Da quel momento in poi, i miei ricordi si fanno sfumati, e non riesco a capire cosa sia realtà, e cosa, invece, dovuto solo al puro delirio.

Entrai così in un mondo dove luce, spazio tempo, non avevano significato. Quello che sognai fu solo il frutto di una mente folle.

Vidi un arcobaleno di colori, un magico caleidoscopio davanti ai miei occhi, e sentii strani rumori ai margini della mia coscienza.

Poi persi i sensi.

Sentii dopo un po’ qualcuno urlare, di nuovo. Dov’ero finita? Conoscevo quel viso strano, davanti a me. Era una mia amica, qualche secolo fa. La testa gli andava a fuoco, o forse sono i capelli. Erano così rossi. Forse urlano perché c’era un incendio, chissà. Ero tra le braccia di qualcuno. Chekaril, non fare lo spiritoso!

Ancora, svenni.

Chi mi aveva sdraiato su quella superficie dura? Che avevo combinato di brutto? Ero morta? Mi ero ubriacata? Quanto avevo bevuto? Strano, io ero astemia.
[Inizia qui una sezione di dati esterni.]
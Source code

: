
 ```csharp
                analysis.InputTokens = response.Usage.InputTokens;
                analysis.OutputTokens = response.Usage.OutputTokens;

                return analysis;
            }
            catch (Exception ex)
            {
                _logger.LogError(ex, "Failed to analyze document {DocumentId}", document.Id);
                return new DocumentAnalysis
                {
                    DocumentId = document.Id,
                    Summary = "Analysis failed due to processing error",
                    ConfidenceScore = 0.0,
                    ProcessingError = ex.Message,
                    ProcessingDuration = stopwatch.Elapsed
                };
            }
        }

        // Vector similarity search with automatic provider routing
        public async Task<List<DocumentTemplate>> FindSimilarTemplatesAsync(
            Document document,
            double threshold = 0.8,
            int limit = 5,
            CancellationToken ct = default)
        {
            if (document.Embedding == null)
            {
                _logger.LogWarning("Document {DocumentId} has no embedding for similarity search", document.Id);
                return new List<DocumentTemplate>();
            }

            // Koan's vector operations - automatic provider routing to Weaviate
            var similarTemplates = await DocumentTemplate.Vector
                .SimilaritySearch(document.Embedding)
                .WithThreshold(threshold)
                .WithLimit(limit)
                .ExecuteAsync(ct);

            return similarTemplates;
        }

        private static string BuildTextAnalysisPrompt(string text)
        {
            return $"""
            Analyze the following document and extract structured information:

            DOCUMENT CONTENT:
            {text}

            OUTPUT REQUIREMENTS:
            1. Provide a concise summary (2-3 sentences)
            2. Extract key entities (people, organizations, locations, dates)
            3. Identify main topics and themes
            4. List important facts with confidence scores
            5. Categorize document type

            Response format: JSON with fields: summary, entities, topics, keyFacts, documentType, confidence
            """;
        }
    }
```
Mi sentivo però così strana…così…leggera… come se avessi potuto prendere il volo da un momento all’altro, solo volendo. E faceva freddo. Tanto freddo. Chi era quell’’uomo barbuto, che incombeva su di me? Via, barbone, sciò! Che mi voleva fare? Cercai di agitarmi, ma i miei arti non mi rispondevano. Dov’ero? Dovevo essere in acqua. Era tutto così bagnato. Il barbuto si voltò verso una donna strana, dal viso sconvolto. Dovevo averla vista da qualche parte, tanto tempo fa. I capelli le stavano andando a fuoco. “è molto grave. Sta perdendo troppo sangue”. Disse l’uomo, serio. Chi era grave? I bambini stavano male? Li avevano attaccati? Ero un’irresponsabile…Lainay mi avrebbe staccato la testa dal collo se gli fosse successo qualcosa qualcosa! Accidenti, mi dovevo alzare! “cercherò di fare il possibile”. Girandosi di nuovo, il barbone si avventò su di me, con artigli da avvoltoio. Che voleva fare il mostro? Mi straziava il ventre, perché? Si stava cibando di me! Erano tutti mostri, quelli! Urlai qualcosa.

 Persi i sensi di nuovo.

C’era un tipo strano vicino a me. Era sdraiato accanto. Il collo gli pendeva, inerte. I mostri sicuramente l’avevano mangiato. Allora eravamo morti tutti e due. Lui mi sorrise, e mi accarezzò il viso. Aveva le mani gelide. Sorrise di nuovo. I suoi denti erano affilati, e lui si sporse per baciarmi, per mordermi. Urlai di nuovo.

Non capii più nulla, per un tempo indeterminato di tempo.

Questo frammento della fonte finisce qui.